Playing on the way to School

 

Happy Days! -- Fun Walking to School

I got to thinking about walking to school while writing this blast.  I remember fondly some of my experiences, to Silver Street Elementary and ERHS!   (I lived across the street from Central for a few years  -- just a few steps and I was at school – and that may be the reason I have few memories of that short walk!)  Also, I am sure I have a very selective memory, with just selected fun times remembered.

Walking to school was often the highlight of my day!  Until I was in junior high school, my parents rented and we moved often with the result that my route changed almost yearly.  My favorite walks were on the route from our home behind the old Olney Township High School on Main Street (now gone for over fifty years), near Mike’s Restaurant, down Silver to Silver Street school (not used as a school since the early seventies):  Lots of pretty girls lived on both sides of that street.  I don't remember all the names; the ones I do remember were either future girl friends (I was lucky to have three) or cheerleaders.  Most girls tried to avoid me.  I wonder if I sought girls as they were a mystery to me -- my not having sisters (and I was shy anyway and was pushing myself to engage those young ladies.    

Anyway, I do remember the street had a few cheerleaders and I remember a couple of those sometimes tolerating me for short visits while we walked toward school.  I think now that what I didn’t understand, at that early age, was the ‘public persona’ of those with responsible positions or just that of show girls, Entertainers you know.   The girls were social by nature and too had a type of school position being cheerleaders.  As I say, I walked with them very shortly, not their catching up to me to visit with me.  Oh, no.  I remember being pleased to be shoulder to shoulder with them.  I have this odd memory of their wanting to practice our weekly spelling list.  Going over that usually finished our walk together as I was no speller and no help.

 Too shy to engage.

For some reason I remember getting a frog out of a creek and offering it to a young lady who was most decidedly not interested.  

 

Junior High and the Coke Lounge

My the time I was in junior high (which was the old high school, OTHS), I had a paper route and was busy with that job immediately after school  -- and didn’t walk to school as I had a bicycle.  During those two years, I had money.  I remember going to school with a pocket of Nickels (the price of a bottle of Coke).  I did that to buy time with the girls as the school had a Coke Room (that’s what I remember it as but it was an area for gathering inside but not in the gym nor classrooms).  I remember standing by the Coke machine and asking if anyone wanted one.  No shame on my part.  Some students always were willing to have a free one.

 

High School

For a few years in high school we lived on north Ohio Street and lots of gals lived nearby.  I remember walking the most with Tracy Martin of my class.  But I have a few other memories, including the mother of a classmate who would give us walkers a ride if the weather was cold or it was raining.  

 

Post H.S. and First Kiss

Now, I did graduate (barely) and became a student at Vincennes U. in Vincennes, Indiana.  By that time Barbara and I were dating.  On some days, I could stop at her house in the morning, get her and her brothers, drop them off at school, and drive on to VU.  One really treasured memory of that experience was not with Barb.  It was with her brother Jack whom I love to this day as a brother.

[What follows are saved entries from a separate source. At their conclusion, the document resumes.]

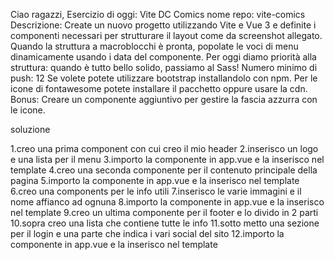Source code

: Ciao ragazzi,
Esercizio di oggi: Vite DC Comics
nome repo: vite-comics
Descrizione:
Create un nuovo progetto utilizzando Vite e Vue 3 e definite i componenti necessari per strutturare il layout come da
screenshot allegato.
Quando la struttura a macroblocchi è pronta, popolate le voci di menu dinamicamente usando i data del componente.
Per oggi diamo priorità alla struttura: quando è tutto bello solido, passiamo al Sass!
Numero minimo di push: 12
Se volete potete utilizzare bootstrap installandolo con npm. Per le icone di fontawesome potete installare il pacchetto oppure usare la cdn.
Bonus:
Creare un componente aggiuntivo per gestire la fascia azzurra con le icone.

soluzione

1.creo una prima component con cui creo il mio header
2.inserisco un logo e una lista per il menu
3.importo la componente in app.vue e la inserisco nel template 
4.creo una seconda componente per il contenuto principale della pagina
5.importo la componente in app.vue e la inserisco nel template
6.creo una components per le info utili
7.inserisco le varie immagini e il nome affianco ad ognuna
8.importo la componente in app.vue e la inserisco nel template
9.creo un ultima componente per il footer e lo divido in 2 parti
10.sopra creo una lista che contiene tutte le info
11.sotto metto una sezione per il login e una parte che indica i vari social del sito
12.importo la componente in app.vue e la inserisco nel template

One morning I must have been early as I left the car and went inside to wait on Barb and her brothers.  I didn’t know it at the time, but I was standing by the staircase exactly where their mother usually stood.  Down they came from upstairs bedrooms.  When Jack reached the steps near where I was standing on the other side of the banister, he kissed me.  Of course, his intent was to kiss his mother and so he wasn’t really kissing me.  But I got the kiss and have never let him forget it!  Fun!

I expect that one advantage of walking back then as a child was that the walking created a transitional period -- time free of adult supervision.

Now I get that when I do lawn work. Ha! Love you Barb!